Addendum: I just scored a copy of Popenoe’s 1938 classic “Preparing for Marriage” published under the American Institute for Family Relations. Look forward to a fragment review, coming to a blogue near you this winter.
Johnny Vector says
Wow. It’s so obviously and fractally wrong that my first thought is “What did people think about this at the time?” I guess if it was influential there were some who managed to convince themselves it made sense. But surely not all the rich people could swallow it. Right?
Owlmirror says
Nit: The phrasing is more typically “correlation does not imply causation”
ObXKCD (552).
Ice Swimmer says
The recent immigrants in ward 6 might have also been more likely to be in fertile age while the well-to-do lived longer lives and so there may have been proportionally fewer fertile-age women in ward 7.
Pierce R. Butler says
Garbage assumptions in: garbage conclusions out.
kestrel says
Yeah… as to #1, Johnny Vector, what did people think of it at the time… Back then, there was no internet. There were no interstate highways. People couldn’t easily go from one place to another to find out what the place was really like, or check on the “facts” that were supposedly true. They had to rely on things like this (odious) book or what they were told by their parents, or their preacher, or their teacher if they had one. In a way it is hardly a wonder that people could be so ignorant, and that they would pass this on to their children. Kinda sad. This must have sounded really sciencey at the time since there are numbers and everything in it.
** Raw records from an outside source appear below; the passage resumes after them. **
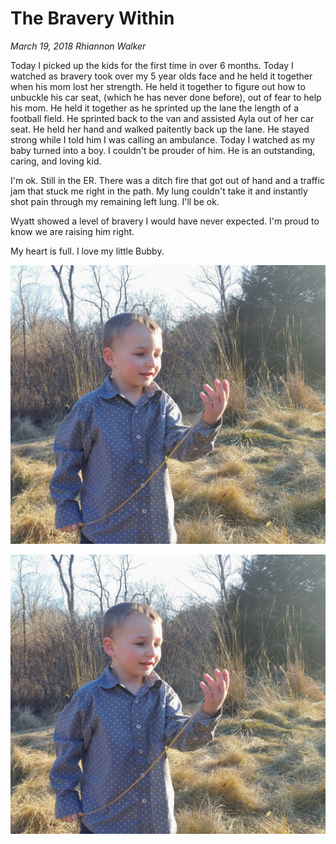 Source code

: # The Bravery Within
_March 19, 2018 Rhiannon Walker_

Today I picked up the kids for the first time in over 6 months.  Today I watched as bravery took over my 5 year olds face and he held it together when his mom lost her strength.  He held it together to figure out how to unbuckle his car seat, (which he has never done before), out of fear to help his mom.  He held it together as he sprinted up the lane the length of a football field.  He sprinted back to the van and assisted Ayla out of her car seat.  He held her hand and walked paitently back up the lane.  He stayed strong while I told him I was calling an ambulance.  Today I watched as my baby turned into a boy. I couldn't be prouder of him. He is an outstanding, caring, and loving kid.

I'm ok. Still in the ER. There was a ditch fire that got out of hand and a traffic jam that stuck me right in the path.  My lung couldn't take it and instantly shot pain through my remaining left lung. I'll be ok.

Wyatt showed a level of bravery I would have never expected.  I'm proud to know we are raising him right.

My heart is full.  I love my little Bubby.


![Wyatt](/static/img/blog/20180226_163330.jpg)



<img src="/static/img/blog/20180226_163330.jpg"> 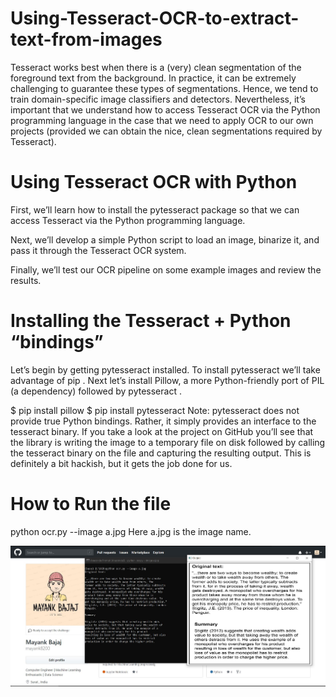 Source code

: # Using-Tesseract-OCR-to-extract-text-from-images
Tesseract works best when there is a (very) clean segmentation of the foreground text from the background. In practice, it can be extremely challenging to guarantee these types of segmentations. Hence, we tend to train domain-specific image classifiers and detectors.  Nevertheless, it’s important that we understand how to access Tesseract OCR via the Python programming language in the case that we need to apply OCR to our own projects (provided we can obtain the nice, clean segmentations required by Tesseract).

# Using Tesseract OCR with Python
First, we’ll learn how to install the pytesseract package so that we can access Tesseract via the Python programming language.

Next, we’ll develop a simple Python script to load an image, binarize it, and pass it through the Tesseract OCR system.

Finally, we’ll test our OCR pipeline on some example images and review the results.

# Installing the Tesseract + Python “bindings”
Let’s begin by getting pytesseract  installed. To install pytesseract  we’ll take advantage of pip .
Next let’s install Pillow, a more Python-friendly port of PIL (a dependency) followed by pytesseract .

$ pip install pillow
$ pip install pytesseract
Note: pytesseract  does not provide true Python bindings. Rather, it simply provides an interface to the tesseract  binary. If you take a look at the project on GitHub you’ll see that the library is writing the image to a temporary file on disk followed by calling the tesseract  binary on the file and capturing the resulting output. This is definitely a bit hackish, but it gets the job done for us.

# How to Run the file
python ocr.py --image a.jpg
Here a.jpg is the image name.

![Header image](capture.jpg)
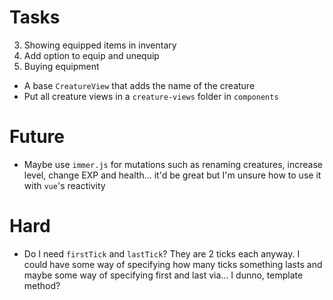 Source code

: # Tasks
3. Showing equipped items in inventary
4. Add option to equip and unequip
5. Buying equipment
* A base `CreatureView` that adds the name of the creature
* Put all creature views in a `creature-views` folder in `components`

# Future
* Maybe use `immer.js` for mutations such as renaming creatures, increase level, change EXP and health... it'd be great but I'm unsure how to use it with `vue`'s reactivity

# Hard
* Do I need `firstTick` and `lastTick`? They are 2 ticks each anyway. I could have some way of specifying how many ticks something lasts and maybe some way of specifying first and last via... I dunno, template method?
There were books I read as a child that I absolutely cringe at now… for example the Doc Savage series. Or Conan the Barbarian, or Arthur W. Upfield’s “Napoleon Bonaparte” series. Yet as a child I accepted what the books said as “true” to a certain extent. When I look at them as an adult… Yikes.
Marcus Ranum says
Johnny Vector@#1:
Wow. It’s so obviously and fractally wrong that my first thought is “What did people think about this at the time?”
There was tremendous support for eugenics, to the point of forced sterilization, prevention of people with mental disabilities from being able to marry, IQ and “quality” checks on immigrants, etc.
Popenoe’s pseudoscience got huge traction. That’s part of why I wanted to do a few postings on the topic: it’s obviously bullshit, but it became the accepted truth for many Americans and became part of domestic and foreign policy. I did another posting from “Applied Eugenics” here and started at the beginning. Literally, from the first sentence, the book was wrong.
Marcus Ranum says
kestrel@#5:
There were books I read as a child that I absolutely cringe at now… for example the Doc Savage series. Or Conan the Barbarian, or Arthur W. Upfield’s “Napoleon Bonaparte” series. Yet as a child I accepted what the books said as “true” to a certain extent. When I look at them as an adult… Yikes.
I grew up reading Asterix and Tintin – the original versions with all the horrible racist preconceptions embedded in them. Is it possible to cringe and facepalm at the same time?
Maybe I should get my dad to mail me our old copy so I can post some scans; it’s truly wretched.
Burroughs’ Tarzan was a piece with his Barsoom books (because a Virginia Gentleman can solve problems with swords!) and the eugenic overtones in E.E. Smith’s lensman books, which I loved, were pretty clear. It’s pretty terrible.
What absurd myths do people accept whole cloth, that they have been propagandized with? Other than religion, there’s nationalism. Supply-side economics. toxic masculinity, war as a solution to problems, etc – it’s a long and ugly list.
Marcus Ranum says
Ice Swimmer@#3:
Yep, that too.
There are a heck of a lot of mistakes per page in that book. And it’s everywhere in that book.
I bet you guys will be impressed with his wisdom about marriage, when that comes. I sure expect it to be enlightening. Like syrup of ipecac for my brain.
Dunc says
What do people think about it now? It’s basically the premise of “Idiocracy”, which seems to be quite popular.
Marcus Ranum says
Dunc@#9:
It’s basically the premise of “Idiocracy”, which seems to be quite popular.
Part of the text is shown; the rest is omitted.